1. Let X1, X2, . . . , Xn be n mutually independent random variables, each of which is uniformly distributed on the integers from 1 to k. Let Y denote the minimum of the Xi’s. Find the distribution of Y.

To answer this question, we can plot a histogram and observe Y’s distribution.

# Define the variables we need to simulate the problem.
n <- 50000
k <- 50
samples <- 10
Y <- c()

# Simulate the problem.
for (count in 1:n) {
  Xn <- sample(1:k, samples, TRUE)
  Y <- c(Y, min(Xn))
}

# Plot the results as a histogram so we can observe the distribution of Y.
distribution_of_y <- hist(Y, col = '#A52A2A', main = 'Distribution of Y')

Answer: The distribution of Y is positively skewed.

2. Your organization owns a copier (future lawyers, etc.) or MRI (future doctors). This machine has a manufacturer’s expected lifetime of 10 years. This means that we expect one failure every ten years. (Include the probability statements and R Code for each part.).

  failure_probability <- 0.1

2. a. What is the probability that the machine will fail after 8 years?. Provide also the expected value and standard deviation. Model as a geometric. (Hint: the probability is equivalent to not failing during the first 8 years..)

Geometric Model

  # Calculate the probability that the machine will fail after 8 years using a geometric model.
  machine_failure_geo_probability <- pgeom(8, failure_probability, lower.tail = FALSE)
  machine_failure_geo_probability
## [1] 0.3874205
  # Calculate the standard deviation for the geometric model.
  geometric_standard_deviation <- sqrt((1 - failure_probability) / (failure_probability^2))
  geometric_standard_deviation
## [1] 9.486833

Geometric Probability Formula: \(P(X=n) = q^{n-1} * p\)

Geometric Standard Deviation: 9.486833

Answer: Using a geometric model, the probability that the machine will fail after 8 years is 0.3874205.

2. b. What is the probability that the machine will fail after 8 years?. Provide also the expected value and standard deviation. Model as an exponential.

Exponential Model

  # Calculate the probability that the machine will fail after 8 years using an exponential model.
  machine_failure_exp_probability <- pexp(8, failure_probability, lower.tail = FALSE)
  machine_failure_exp_probability
## [1] 0.449329
  # Calculate the standard deviation for the exponential model.
  exponential_standard_deviation <- sqrt(1 / failure_probability^2)
  exponential_standard_deviation
## [1] 10

Exponential Probability Formula: \(P(X \le k) = 1 - e^{\frac{-k}{\mu}}\), where \(\mu = \frac{1}{\lambda}\)

Exponential Standard Deviation: 10

Answer: Using an exponential model, the probability that the machine will fail after 8 years is 0.449329.

2. c.
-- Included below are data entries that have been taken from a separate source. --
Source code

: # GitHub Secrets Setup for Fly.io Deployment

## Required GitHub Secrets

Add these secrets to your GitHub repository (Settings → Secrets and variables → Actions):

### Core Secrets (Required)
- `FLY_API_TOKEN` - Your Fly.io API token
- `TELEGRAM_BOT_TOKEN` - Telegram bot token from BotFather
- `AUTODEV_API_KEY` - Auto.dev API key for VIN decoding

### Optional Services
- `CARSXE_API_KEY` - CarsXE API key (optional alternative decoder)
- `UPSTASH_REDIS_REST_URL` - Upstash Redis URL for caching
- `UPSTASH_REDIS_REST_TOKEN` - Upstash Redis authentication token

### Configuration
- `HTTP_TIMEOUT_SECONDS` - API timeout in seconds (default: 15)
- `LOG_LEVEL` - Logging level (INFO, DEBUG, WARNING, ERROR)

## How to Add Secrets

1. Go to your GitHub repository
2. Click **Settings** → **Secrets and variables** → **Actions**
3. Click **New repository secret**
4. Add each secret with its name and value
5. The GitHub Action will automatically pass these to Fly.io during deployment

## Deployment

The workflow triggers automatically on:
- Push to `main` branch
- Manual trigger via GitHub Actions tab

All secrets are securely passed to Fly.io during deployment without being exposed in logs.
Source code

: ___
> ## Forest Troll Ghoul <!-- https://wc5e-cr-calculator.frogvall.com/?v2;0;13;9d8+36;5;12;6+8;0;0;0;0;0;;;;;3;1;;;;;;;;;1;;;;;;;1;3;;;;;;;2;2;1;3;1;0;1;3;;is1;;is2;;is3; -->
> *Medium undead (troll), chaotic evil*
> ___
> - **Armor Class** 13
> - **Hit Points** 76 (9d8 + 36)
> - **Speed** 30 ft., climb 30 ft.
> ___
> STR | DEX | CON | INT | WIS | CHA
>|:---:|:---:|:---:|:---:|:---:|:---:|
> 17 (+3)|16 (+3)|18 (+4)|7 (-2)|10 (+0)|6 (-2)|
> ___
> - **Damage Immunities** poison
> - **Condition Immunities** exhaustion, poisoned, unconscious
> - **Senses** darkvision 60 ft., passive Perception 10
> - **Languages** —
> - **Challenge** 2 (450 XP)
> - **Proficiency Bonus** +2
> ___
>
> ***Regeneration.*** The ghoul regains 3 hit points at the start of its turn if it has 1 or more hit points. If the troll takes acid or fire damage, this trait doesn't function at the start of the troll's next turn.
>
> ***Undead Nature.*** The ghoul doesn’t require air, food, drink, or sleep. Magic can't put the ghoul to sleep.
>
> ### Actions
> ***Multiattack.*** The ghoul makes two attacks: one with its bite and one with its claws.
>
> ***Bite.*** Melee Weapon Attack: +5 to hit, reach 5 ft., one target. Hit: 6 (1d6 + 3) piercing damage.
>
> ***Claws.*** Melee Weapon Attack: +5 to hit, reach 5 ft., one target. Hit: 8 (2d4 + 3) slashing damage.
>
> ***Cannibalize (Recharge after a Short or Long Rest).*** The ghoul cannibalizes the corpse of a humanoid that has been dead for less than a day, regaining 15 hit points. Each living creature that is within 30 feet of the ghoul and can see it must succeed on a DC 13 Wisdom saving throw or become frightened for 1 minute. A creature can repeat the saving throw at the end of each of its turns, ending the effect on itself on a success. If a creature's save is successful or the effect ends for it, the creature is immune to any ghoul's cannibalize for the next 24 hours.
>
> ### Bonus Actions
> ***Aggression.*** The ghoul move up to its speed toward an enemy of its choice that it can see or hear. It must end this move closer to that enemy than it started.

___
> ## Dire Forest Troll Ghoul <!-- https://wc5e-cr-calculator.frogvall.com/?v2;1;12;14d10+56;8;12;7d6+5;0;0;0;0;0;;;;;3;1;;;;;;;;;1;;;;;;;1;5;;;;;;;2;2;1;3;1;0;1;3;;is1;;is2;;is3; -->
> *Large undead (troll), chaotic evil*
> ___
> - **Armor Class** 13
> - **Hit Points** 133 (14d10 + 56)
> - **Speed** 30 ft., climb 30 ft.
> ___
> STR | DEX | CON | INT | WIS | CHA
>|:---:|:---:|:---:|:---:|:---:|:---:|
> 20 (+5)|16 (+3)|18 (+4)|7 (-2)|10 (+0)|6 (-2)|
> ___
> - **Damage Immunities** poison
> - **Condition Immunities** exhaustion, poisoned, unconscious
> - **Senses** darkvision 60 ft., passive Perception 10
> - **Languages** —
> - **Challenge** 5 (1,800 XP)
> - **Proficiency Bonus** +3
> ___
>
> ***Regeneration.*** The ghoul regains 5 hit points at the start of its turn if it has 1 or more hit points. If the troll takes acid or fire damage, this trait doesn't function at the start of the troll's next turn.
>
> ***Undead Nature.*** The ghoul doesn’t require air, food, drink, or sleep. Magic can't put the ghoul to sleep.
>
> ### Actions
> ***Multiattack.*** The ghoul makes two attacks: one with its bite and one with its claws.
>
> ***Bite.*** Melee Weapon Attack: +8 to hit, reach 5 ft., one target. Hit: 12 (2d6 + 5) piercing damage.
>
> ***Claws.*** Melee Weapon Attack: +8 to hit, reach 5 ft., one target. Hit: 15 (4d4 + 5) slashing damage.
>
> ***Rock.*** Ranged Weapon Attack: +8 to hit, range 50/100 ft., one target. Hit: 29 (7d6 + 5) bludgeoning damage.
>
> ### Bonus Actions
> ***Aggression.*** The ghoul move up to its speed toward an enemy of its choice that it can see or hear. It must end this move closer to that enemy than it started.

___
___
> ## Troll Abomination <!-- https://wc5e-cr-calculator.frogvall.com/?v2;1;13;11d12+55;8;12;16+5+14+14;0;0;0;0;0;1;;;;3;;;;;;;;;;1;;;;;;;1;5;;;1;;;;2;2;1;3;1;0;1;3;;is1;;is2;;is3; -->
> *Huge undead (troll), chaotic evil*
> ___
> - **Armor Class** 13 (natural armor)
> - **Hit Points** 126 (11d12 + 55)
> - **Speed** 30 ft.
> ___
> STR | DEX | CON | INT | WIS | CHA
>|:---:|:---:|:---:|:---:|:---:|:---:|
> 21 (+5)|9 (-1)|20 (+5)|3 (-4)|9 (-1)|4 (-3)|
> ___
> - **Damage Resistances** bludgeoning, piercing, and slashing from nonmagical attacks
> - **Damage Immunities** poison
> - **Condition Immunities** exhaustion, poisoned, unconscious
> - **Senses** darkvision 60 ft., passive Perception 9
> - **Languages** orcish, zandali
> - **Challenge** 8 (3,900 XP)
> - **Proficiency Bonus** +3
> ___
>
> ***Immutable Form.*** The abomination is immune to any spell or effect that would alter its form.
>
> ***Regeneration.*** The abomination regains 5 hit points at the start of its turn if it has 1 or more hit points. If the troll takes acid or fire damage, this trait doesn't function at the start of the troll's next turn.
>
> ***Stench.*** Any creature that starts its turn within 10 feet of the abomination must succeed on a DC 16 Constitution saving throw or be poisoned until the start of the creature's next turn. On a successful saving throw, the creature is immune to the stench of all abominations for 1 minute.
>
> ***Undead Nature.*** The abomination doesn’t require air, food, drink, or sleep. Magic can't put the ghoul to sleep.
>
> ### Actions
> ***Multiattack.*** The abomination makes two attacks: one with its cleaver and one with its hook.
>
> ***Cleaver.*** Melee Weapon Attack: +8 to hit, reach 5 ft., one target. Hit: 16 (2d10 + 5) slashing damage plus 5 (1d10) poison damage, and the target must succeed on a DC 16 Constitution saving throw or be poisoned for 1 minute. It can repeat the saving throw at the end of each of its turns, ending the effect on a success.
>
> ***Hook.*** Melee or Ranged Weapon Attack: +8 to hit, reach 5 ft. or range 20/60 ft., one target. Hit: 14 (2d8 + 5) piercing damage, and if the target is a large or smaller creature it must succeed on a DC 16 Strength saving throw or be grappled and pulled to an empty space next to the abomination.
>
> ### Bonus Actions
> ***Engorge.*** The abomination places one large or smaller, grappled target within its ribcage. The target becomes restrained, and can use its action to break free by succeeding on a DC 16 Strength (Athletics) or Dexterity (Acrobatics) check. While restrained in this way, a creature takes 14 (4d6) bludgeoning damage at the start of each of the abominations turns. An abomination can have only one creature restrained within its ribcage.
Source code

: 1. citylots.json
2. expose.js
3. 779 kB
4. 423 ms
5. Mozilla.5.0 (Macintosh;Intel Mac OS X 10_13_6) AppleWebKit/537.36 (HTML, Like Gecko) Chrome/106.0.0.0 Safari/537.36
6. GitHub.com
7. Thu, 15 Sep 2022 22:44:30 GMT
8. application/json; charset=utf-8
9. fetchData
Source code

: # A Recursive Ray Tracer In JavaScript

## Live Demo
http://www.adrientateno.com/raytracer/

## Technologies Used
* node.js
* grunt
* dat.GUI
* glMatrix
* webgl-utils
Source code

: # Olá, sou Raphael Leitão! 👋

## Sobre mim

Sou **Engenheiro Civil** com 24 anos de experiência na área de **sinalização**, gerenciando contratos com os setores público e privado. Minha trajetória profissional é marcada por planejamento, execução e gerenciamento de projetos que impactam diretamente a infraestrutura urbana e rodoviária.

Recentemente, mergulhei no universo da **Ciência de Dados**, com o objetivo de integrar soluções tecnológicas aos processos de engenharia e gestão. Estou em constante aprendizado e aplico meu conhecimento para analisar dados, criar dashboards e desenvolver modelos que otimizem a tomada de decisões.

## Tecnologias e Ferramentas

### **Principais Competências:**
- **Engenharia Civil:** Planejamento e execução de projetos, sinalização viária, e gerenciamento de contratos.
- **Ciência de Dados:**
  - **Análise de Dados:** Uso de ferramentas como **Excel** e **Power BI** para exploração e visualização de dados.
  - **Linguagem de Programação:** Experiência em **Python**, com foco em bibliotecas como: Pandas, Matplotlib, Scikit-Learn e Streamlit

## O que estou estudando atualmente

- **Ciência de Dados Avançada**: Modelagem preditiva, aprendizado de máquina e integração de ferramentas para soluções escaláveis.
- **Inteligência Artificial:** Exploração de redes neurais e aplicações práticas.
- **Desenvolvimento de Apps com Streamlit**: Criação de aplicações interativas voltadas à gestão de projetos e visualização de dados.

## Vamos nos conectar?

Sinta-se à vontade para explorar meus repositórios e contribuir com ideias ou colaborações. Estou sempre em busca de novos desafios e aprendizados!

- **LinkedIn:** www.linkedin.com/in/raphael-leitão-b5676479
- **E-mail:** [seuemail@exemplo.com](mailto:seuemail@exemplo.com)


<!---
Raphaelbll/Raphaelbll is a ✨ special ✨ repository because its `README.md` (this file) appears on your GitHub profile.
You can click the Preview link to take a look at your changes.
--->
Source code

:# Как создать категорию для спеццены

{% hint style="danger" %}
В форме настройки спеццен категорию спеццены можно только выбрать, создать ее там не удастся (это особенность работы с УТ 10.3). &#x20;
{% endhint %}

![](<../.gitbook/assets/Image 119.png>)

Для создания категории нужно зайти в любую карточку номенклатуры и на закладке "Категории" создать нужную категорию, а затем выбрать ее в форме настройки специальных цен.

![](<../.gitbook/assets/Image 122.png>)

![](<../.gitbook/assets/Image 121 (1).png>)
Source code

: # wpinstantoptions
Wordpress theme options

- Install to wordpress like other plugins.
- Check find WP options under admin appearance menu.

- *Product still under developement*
What is the probability that the machine will fail after 8 years?. Provide also the expected value and standard deviation. Model as a binomial. (Hint: 0 success in 8 years)

Binomial Model

  # Calculate the probability that the machine will fail after 8 years using an binomial model.
  machine_failure_binomial_probability <- pbinom(0, 8, failure_probability)
  machine_failure_binomial_probability
## [1] 0.4304672
  # Calculate the standard deviation for the binomial model.
  binomial_standard_deviation <- sqrt(8 * failure_probability * (1 - failure_probability))
  binomial_standard_deviation
## [1] 0.8485281

Binomial Probability Formula: \(P(X=k) = {n \choose k} p^{k}q^{n-k}\)

Binomial Standard Deviation: 0.8485281

Answer: Using a binomial model, the probability that the machine will fail after 8 years is 0.4304672.

2. d. What is the probability that the machine will fail after 8 years?. Provide also the expected value and standard deviation. Model as a Poisson.

Poisson Model

  # Calculate the probability that the machine will fail after 8 years using an Poisson model.
  machine_failure_poisson_probability <- ppois(0, 0.8)
  machine_failure_poisson_probability
## [1] 0.449329
  # Calculate the standard deviation for the Poisson model.
  poisson_standard_deviation <- sqrt(8 * failure_probability)
  poisson_standard_deviation
## [1] 0.8944272

Poisson Probability Formula: \(P(X=k) = \frac{\lambda^{k}}{k!}e^{-\lambda}\)

Poisson Standard Deviation: 0.8944272

Answer: Using a Poisson model, the probability that the machine will fail after 8 years is 0.449329.